Storage Module Overview

The Store module provides unified access and management for persistent storage. It covers key-value stores, structured data formats, and large-scale storage backends.

The goal of this directory is to help developers and operators understand which storage options are available, their intended use cases, and how to approach them in production. Reading these documents will give you guidance on selecting storage for large datasets, analytical workloads, or operationally manageable KV storage.


Directory Structure and Purpose

CategoryContentsPurpose / Problem Solved
Key-Value Stores (KV)LevelDB, LMDB, RocksDBPersistent key-value storage. Helps handle high-throughput storage of structured data with operational guidance on backups, snapshots, and key design.
Data FormatsParquet, Arrow, Avro, HDF5, NPY, OCR, SubstraitFormats for structured and semi-structured data. Useful for batch processing, analytics pipelines, or domain-specific data storage.
Cloud Storage & Distributed BackendsAWS, Azure, GCS, HDFSGuidance on integrating with large-scale storage backends. Focuses on operational integration rather than recommending one service over another.
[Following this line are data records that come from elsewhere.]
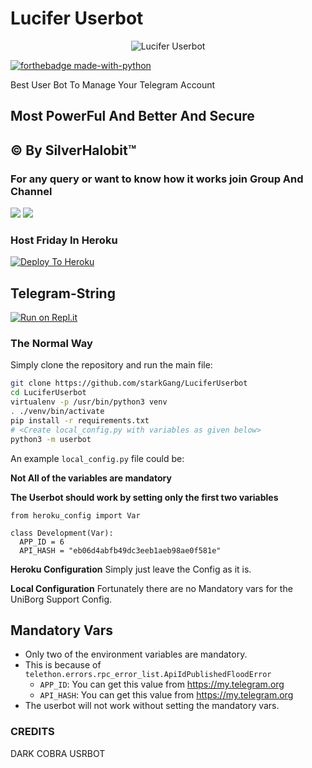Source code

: # Lucifer Userbot

<p align="center">
<img src="https://telegra.ph/file/d7cbffcb6bae55874b1c2.jpg" alt="Lucifer Userbot">


[![forthebadge made-with-python](http://ForTheBadge.com/images/badges/made-with-python.svg)](https://www.python.org/)



Best User Bot To Manage Your Telegram Account 
## Most PowerFul And Better And Secure

## © By SilverHalobit™

### For any query or want to know how it works join Group And Channel 

<a href="https://t.me/LUCIFER_USERBOT"><img src="https://img.shields.io/badge/Join-Telegram%20Channel-red.svg?logo=Telegram"></a>
<a href="https://t.me/LUCIFER_SUPPORT"><img src="https://img.shields.io/badge/Join-Telegram%20Group-blue.svg?logo=telegram"></a>


### Host Friday In Heroku

[![Deploy To Heroku](https://www.herokucdn.com/deploy/button.svg)](https://heroku.com/deploy?template=https://github.com/silverhalobit/LuciferUserbot)

## Telegram-String

[![Run on Repl.it](https://repl.it/badge/github/STARKGANG/friday)](https://luciferbadbot.silverhalo11.repl.run)


### The Normal Way

Simply clone the repository and run the main file:
```sh
git clone https://github.com/starkGang/LuciferUserbot
cd LuciferUserbot
virtualenv -p /usr/bin/python3 venv
. ./venv/bin/activate
pip install -r requirements.txt
# <Create local_config.py with variables as given below>
python3 -m userbot
```

An example `local_config.py` file could be:

**Not All of the variables are mandatory**

__The Userbot should work by setting only the first two variables__

```python3
from heroku_config import Var

class Development(Var):
  APP_ID = 6
  API_HASH = "eb06d4abfb49dc3eeb1aeb98ae0f581e"
```

**Heroku Configuration**
Simply just leave the Config as it is.

**Local Configuration**
Fortunately there are no Mandatory vars for the UniBorg Support Config.

## Mandatory Vars

- Only two of the environment variables are mandatory.
- This is because of `telethon.errors.rpc_error_list.ApiIdPublishedFloodError`
    - `APP_ID`:   You can get this value from https://my.telegram.org
    - `API_HASH`:   You can get this value from https://my.telegram.org
- The userbot will not work without setting the mandatory vars.

### CREDITS
DARK COBRA USRBOT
What Problems Reading This Directory Solves

  1. Understanding Storage Options:
  • Which KV stores are suitable for different data sizes and operational requirements.
  • Which data formats are used for batch vs. in-memory analytics.
  • Awareness of distributed storage backends and their integration points.
  1. Operational Awareness:
  • Basic strategies for backup and snapshots in KV stores.
  • Guidance on key design patterns for efficient data access.
  • Understanding trade-offs between single-file and multi-file storage.
  1. Preparation for Large-Scale Workloads:
  • Provides knowledge needed to make storage decisions for production systems.
  • Helps operators anticipate performance, throughput, and reliability concerns.
  • Enables developers to structure applications for maintainable storage usage.

Conclusion:

This directory consolidates core storage knowledge for both developers and operators. It does not prescribe specific implementations; instead, it focuses on how storage is organized, why each type exists, and what problems it addresses. Users can then explore individual submodules for more in-depth guidance and operational advice.